Nov 3, 2018
Welcome back to Streaming Saturdays! Today we continue getting caught up on Netflix Originals, this time with a collaboration between Russia, Poland, and Serbia. For a few other films from the various film scenes, check out “The Road Movie” (Episode #102), “Forgive Us Our Debts” (Episode #129), “November” (Episode #157), and “Loving Vincent” (Episode #175). And if you have any suggestions, let me know at onemoviepunch.com.
Today’s movie is “Dovlatov” (2018), the Netflix Original international film directed by Aleksey German and written for the screen in collaboration with Yulia Tupikina. The film follows six days in the life of then-unrecognized writer Sergei Dovlatov (Milan Maric), as he attempts to get his work published in 1970s Soviet Russia. The film explores the social milieu of the time, his struggles to not alter his voice, and the weird worlds he inhabited in Leningrad or St. Petersburg.

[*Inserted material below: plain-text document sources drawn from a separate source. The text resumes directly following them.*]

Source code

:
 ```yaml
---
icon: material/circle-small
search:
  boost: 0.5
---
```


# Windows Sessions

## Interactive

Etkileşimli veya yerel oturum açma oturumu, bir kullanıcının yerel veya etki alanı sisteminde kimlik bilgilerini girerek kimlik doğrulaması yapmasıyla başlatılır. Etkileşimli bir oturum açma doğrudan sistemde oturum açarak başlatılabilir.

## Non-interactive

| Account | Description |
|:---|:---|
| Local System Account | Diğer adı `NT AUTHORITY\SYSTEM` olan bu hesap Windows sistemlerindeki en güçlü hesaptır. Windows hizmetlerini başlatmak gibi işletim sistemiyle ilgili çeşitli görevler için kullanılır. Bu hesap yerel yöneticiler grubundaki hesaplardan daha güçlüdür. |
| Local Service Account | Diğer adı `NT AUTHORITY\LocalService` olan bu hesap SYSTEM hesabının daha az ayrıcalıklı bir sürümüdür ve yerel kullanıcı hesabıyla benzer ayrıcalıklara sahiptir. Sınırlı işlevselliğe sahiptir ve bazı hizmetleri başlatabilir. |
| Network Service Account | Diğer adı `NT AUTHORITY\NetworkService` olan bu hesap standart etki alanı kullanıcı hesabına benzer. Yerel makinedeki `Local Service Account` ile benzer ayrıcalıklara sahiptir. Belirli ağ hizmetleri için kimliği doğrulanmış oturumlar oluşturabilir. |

Sergei Dovlatov would eventually emigrate to the United States eight years after the events in this film, and arguably, when he was taking more interesting actions than the events portrayed in this film, at least on the outside. But that would be a film about Dovlatov’s life and not the inspiration for his unique pedestrian and defiant look as an aspiring writer in Soviet Russia, especially with his relationship to future Nobel Prize winning Iosif Brodsky (Artur Beschastny), and the complex state machinery involved for any writer to be accepted. And this film is immersive, covering six full days of events over two hours, letting you feel the same environment that inspired Dovlatov. If you aren’t ready for that, then you aren’t going to appreciate this film. But if you are ready for it, then you’ll find an excellent, Dovlatov-esque look at his own life.

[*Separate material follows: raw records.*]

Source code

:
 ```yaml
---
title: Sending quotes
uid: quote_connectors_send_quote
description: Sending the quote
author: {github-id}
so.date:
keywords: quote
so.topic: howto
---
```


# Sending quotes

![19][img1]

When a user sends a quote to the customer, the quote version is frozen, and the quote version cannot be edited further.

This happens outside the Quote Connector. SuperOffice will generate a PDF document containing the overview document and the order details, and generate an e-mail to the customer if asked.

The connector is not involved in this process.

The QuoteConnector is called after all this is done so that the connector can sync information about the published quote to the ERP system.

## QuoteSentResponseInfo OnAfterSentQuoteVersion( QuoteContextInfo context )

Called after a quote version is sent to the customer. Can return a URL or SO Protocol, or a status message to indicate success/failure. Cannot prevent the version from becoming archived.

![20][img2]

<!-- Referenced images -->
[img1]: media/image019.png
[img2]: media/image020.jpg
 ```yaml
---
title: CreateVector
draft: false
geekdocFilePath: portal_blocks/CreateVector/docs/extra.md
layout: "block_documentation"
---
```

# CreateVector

“Dovlatov” is a writer’s film, especially for writers who suddenly find themselves on the outside of their own societies. Watching Dovlatov careen about his life felt very much like many of the scenes described by Kerouac during his stationary moments, unfulfilling work juxtaposed against scenes full of dissidents and artists and black marketeers, playing jazz records, drinking, smoking, all looking for more meaning than what the rest of their days presents to them. German captures these moments with some great moving camera work, single taking some sections to tell a lot of story without a lot of dialogue. Outside of those moments, however, we see the dull, dreary, and measured existence of everyday Russia, accepted as a matter of course by many. Excellent locations, sets, and props brought back the feel of Soviet Russia.
Without Dovlatov uttering a single word, we would understand where he found so much inspiration in his resistance to the society around him. But Sergei Dovlatov was no mute, and generally, it was his mouth that got him into trouble more often than not. Milan Maric takes the struggling, slightly depressed writer and adds a laconic sarcasm that confuses more often than clarifies, and moving between the two identities he adopted to deal with society, one official and one genuine. Every society has some measure of that dual identity, but many of us don’t have to worry about being arrested for it, and especially since his daughter and ex-wife may suffer as well. It’s another layer of consideration that weaves in and out of Dovlatov’s story, and another layer that Maric really nails. A unique time for a unique individual during a time of conformity.
“Dovlatov” (2018) is a look at six formative days in the life of Sergei Dovlatov and his earlier struggles to gain recognition in a controlled system. Aleksey German delivers a moving period piece that transports the viewer back to 1970s Leningrad, and gives folks a sense of the environment and inspiration for such a celebrated writer. Fans of historical drama or aspiring writers, who don’t mind a more contemplative approach to films, should definitely check out this film. It may not be for everyone, but it was certainly for me.
Rotten Tomatoes: 78%
One Movie Punch: 9.6/10
“Dovlatov” (2018) is rated PG-13 and is currently streaming on Netflix and in select theaters.